3) Building local access to ensure that farmers have access to resources to manage their production more efficiently with emphasis on capacity building, with the support of appropriate infrastructure – particularly roads, ports, and existing technology – to make supplies available in rural communities and to allow access to markets as highlighted during the side event held by the engineers.
We also wish to join with our colleagues in the trade unions to stress the importance of decent work and training for farmers and agricultural workers.
4) Protecting harvests is the fourth pillar of Farming First. In many of the poorest countries, 20 to 40% of crop yields are lost because of inadequate pre- and post-harvest support. One of the most important ways to improve productivity is to minimise losses through local storage capacities and transportation mechanisms as well as provision of risk management tools to protect farmers in the face of climate variations and market failures. We are eager to explore with the Youth Major Group, the opportunities to change unsustainable consumption patterns. Food spoilage in the developing world and food waste in the developed world are equally problems.

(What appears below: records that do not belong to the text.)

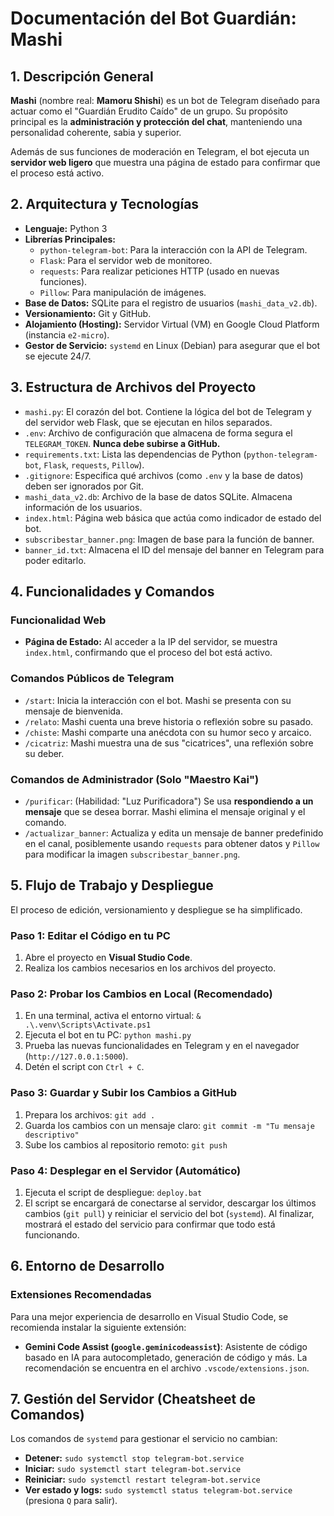 # **Documentación del Bot Guardián: Mashi**

## 1. Descripción General

**Mashi** (nombre real: **Mamoru Shishi**) es un bot de Telegram diseñado para actuar como el "Guardián Erudito Caído" de un grupo. Su propósito principal es la **administración y protección del chat**, manteniendo una personalidad coherente, sabia y superior.

Además de sus funciones de moderación en Telegram, el bot ejecuta un **servidor web ligero** que muestra una página de estado para confirmar que el proceso está activo.

## 2. Arquitectura y Tecnologías

*   **Lenguaje:** Python 3
*   **Librerías Principales:**
    *   `python-telegram-bot`: Para la interacción con la API de Telegram.
    *   `Flask`: Para el servidor web de monitoreo.
    *   `requests`: Para realizar peticiones HTTP (usado en nuevas funciones).
    *   `Pillow`: Para manipulación de imágenes.
*   **Base de Datos:** SQLite para el registro de usuarios (`mashi_data_v2.db`).
*   **Versionamiento:** Git y GitHub.
*   **Alojamiento (Hosting):** Servidor Virtual (VM) en Google Cloud Platform (instancia `e2-micro`).
*   **Gestor de Servicio:** `systemd` en Linux (Debian) para asegurar que el bot se ejecute 24/7.

## 3. Estructura de Archivos del Proyecto

*   `mashi.py`: El corazón del bot. Contiene la lógica del bot de Telegram y del servidor web Flask, que se ejecutan en hilos separados.
*   `.env`: Archivo de configuración que almacena de forma segura el `TELEGRAM_TOKEN`. **Nunca debe subirse a GitHub.**
*   `requirements.txt`: Lista las dependencias de Python (`python-telegram-bot`, `Flask`, `requests`, `Pillow`).
*   `.gitignore`: Especifica qué archivos (como `.env` y la base de datos) deben ser ignorados por Git.
*   `mashi_data_v2.db`: Archivo de la base de datos SQLite. Almacena información de los usuarios.
*   `index.html`: Página web básica que actúa como indicador de estado del bot.
*   `subscribestar_banner.png`: Imagen de base para la función de banner.
*   `banner_id.txt`: Almacena el ID del mensaje del banner en Telegram para poder editarlo.

## 4. Funcionalidades y Comandos

### Funcionalidad Web

*   **Página de Estado:** Al acceder a la IP del servidor, se muestra `index.html`, confirmando que el proceso del bot está activo.

### Comandos Públicos de Telegram

*   `/start`: Inicia la interacción con el bot. Mashi se presenta con su mensaje de bienvenida.
*   `/relato`: Mashi cuenta una breve historia o reflexión sobre su pasado.
*   `/chiste`: Mashi comparte una anécdota con su humor seco y arcaico.
*   `/cicatriz`: Mashi muestra una de sus "cicatrices", una reflexión sobre su deber.

### Comandos de Administrador (Solo "Maestro Kai")

*   `/purificar`: (Habilidad: "Luz Purificadora") Se usa **respondiendo a un mensaje** que se desea borrar. Mashi elimina el mensaje original y el comando.
*   `/actualizar_banner`: Actualiza y edita un mensaje de banner predefinido en el canal, posiblemente usando `requests` para obtener datos y `Pillow` para modificar la imagen `subscribestar_banner.png`.

## 5. Flujo de Trabajo y Despliegue

El proceso de edición, versionamiento y despliegue se ha simplificado.

### **Paso 1: Editar el Código en tu PC**

1.  Abre el proyecto en **Visual Studio Code**.
2.  Realiza los cambios necesarios en los archivos del proyecto.

### **Paso 2: Probar los Cambios en Local (Recomendado)**

1.  En una terminal, activa el entorno virtual: `& .\.venv\Scripts\Activate.ps1`
2.  Ejecuta el bot en tu PC: `python mashi.py`
3.  Prueba las nuevas funcionalidades en Telegram y en el navegador (`http://127.0.0.1:5000`).
4.  Detén el script con `Ctrl + C`.

### **Paso 3: Guardar y Subir los Cambios a GitHub**

1.  Prepara los archivos: `git add .`
2.  Guarda los cambios con un mensaje claro: `git commit -m "Tu mensaje descriptivo"`
3.  Sube los cambios al repositorio remoto: `git push`

### **Paso 4: Desplegar en el Servidor (Automático)**

1.  Ejecuta el script de despliegue:
    `deploy.bat`
2.  El script se encargará de conectarse al servidor, descargar los últimos cambios (`git pull`) y reiniciar el servicio del bot (`systemd`). Al finalizar, mostrará el estado del servicio para confirmar que todo está funcionando.

## 6. Entorno de Desarrollo

### Extensiones Recomendadas

Para una mejor experiencia de desarrollo en Visual Studio Code, se recomienda instalar la siguiente extensión:

*   **Gemini Code Assist (`google.geminicodeassist`)**: Asistente de código basado en IA para autocompletado, generación de código y más. La recomendación se encuentra en el archivo `.vscode/extensions.json`.

## 7. Gestión del Servidor (Cheatsheet de Comandos)

Los comandos de `systemd` para gestionar el servicio no cambian:

*   **Detener:** `sudo systemctl stop telegram-bot.service`
*   **Iniciar:** `sudo systemctl start telegram-bot.service`
*   **Reiniciar:** `sudo systemctl restart telegram-bot.service`
*   **Ver estado y logs:** `sudo systemctl status telegram-bot.service` (presiona `Q` para salir).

5) Farming First aims at helping subsistence farmers to become small-scale entrepreneurs. Linking farmers to markets is essential, should we want to make them become real entrepreneurs. Farmers need to be able to get their produce on to the market and receive equitable price treatments for it. Both NGOs and local authorities have outlined the importance of developing fair markets.
6) Once products have been sold, we need to continually improve the cycle. Prioritising research imperatives is Farming First’s sixth and last pillar. Achieving sustainable agriculture requires applied research and available, appropriate technology, prioritising locally relevant crops and farmers’ needs, stewardship techniques, and adaptation to climate change. This will ensure that farmers’ needs are taken into account and that they benefit from continuously updated and improved tools and knowledge to enable them to successfully achieve all the other steps of the process.

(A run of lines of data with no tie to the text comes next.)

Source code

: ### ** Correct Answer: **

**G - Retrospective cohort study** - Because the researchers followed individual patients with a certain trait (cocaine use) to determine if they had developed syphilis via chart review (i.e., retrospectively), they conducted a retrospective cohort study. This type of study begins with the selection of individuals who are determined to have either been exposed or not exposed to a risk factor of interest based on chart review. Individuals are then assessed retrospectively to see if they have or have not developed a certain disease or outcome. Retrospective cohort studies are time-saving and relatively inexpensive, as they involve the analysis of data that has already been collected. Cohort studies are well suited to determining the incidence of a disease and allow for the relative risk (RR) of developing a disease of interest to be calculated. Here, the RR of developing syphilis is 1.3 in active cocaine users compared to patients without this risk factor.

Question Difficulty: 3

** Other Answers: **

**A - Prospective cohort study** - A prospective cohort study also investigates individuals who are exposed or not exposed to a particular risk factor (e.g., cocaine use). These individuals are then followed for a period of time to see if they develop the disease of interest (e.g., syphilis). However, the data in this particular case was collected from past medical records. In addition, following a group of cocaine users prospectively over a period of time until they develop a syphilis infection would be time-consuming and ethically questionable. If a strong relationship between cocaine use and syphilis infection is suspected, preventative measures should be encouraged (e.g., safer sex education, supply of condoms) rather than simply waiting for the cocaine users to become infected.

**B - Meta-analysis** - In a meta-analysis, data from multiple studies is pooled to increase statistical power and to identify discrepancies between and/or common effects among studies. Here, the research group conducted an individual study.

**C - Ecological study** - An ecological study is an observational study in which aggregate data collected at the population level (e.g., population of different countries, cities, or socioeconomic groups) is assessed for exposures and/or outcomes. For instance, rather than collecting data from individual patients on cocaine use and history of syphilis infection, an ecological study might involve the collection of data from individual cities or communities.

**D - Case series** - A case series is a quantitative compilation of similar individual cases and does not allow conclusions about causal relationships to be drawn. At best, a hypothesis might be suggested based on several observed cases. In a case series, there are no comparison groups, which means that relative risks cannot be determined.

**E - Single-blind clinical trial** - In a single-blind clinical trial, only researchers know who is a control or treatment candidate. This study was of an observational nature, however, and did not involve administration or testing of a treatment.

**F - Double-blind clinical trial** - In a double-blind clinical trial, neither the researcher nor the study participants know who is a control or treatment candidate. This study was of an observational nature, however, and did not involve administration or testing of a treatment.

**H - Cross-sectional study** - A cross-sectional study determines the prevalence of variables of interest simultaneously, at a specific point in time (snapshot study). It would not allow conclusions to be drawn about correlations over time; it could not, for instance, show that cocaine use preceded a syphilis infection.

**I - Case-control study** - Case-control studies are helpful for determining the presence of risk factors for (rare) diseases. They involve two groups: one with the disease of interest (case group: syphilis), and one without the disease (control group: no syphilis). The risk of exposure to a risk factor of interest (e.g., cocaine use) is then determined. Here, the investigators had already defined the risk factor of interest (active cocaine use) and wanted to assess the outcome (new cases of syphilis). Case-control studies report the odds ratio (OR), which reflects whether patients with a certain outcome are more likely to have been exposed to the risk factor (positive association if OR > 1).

Madam Chair, Farming First is about a process of continual improvement that applies to ALL forms of agricultural systems including organic, conventional and others. Every system must be made more sustainable, today, tomorrow, and for centuries to come.
Please visit farmingfirst.org to lend your voice to our effort. In just a few weeks since we launched the site, 1300 individuals have already said they concur with the principles of Farming First.
Finally, Madam Chair, at the eve of the High Level Segment, we do not want the CSD to miss the opportunity to create a realistic, action-oriented text on agricultural and rural development. With this is mind, we would like to ask the Ministers and Official country representatives what the prospects may be to achieve that goal, and what expectations you may have from Farming First partners for implementation following the negotiations?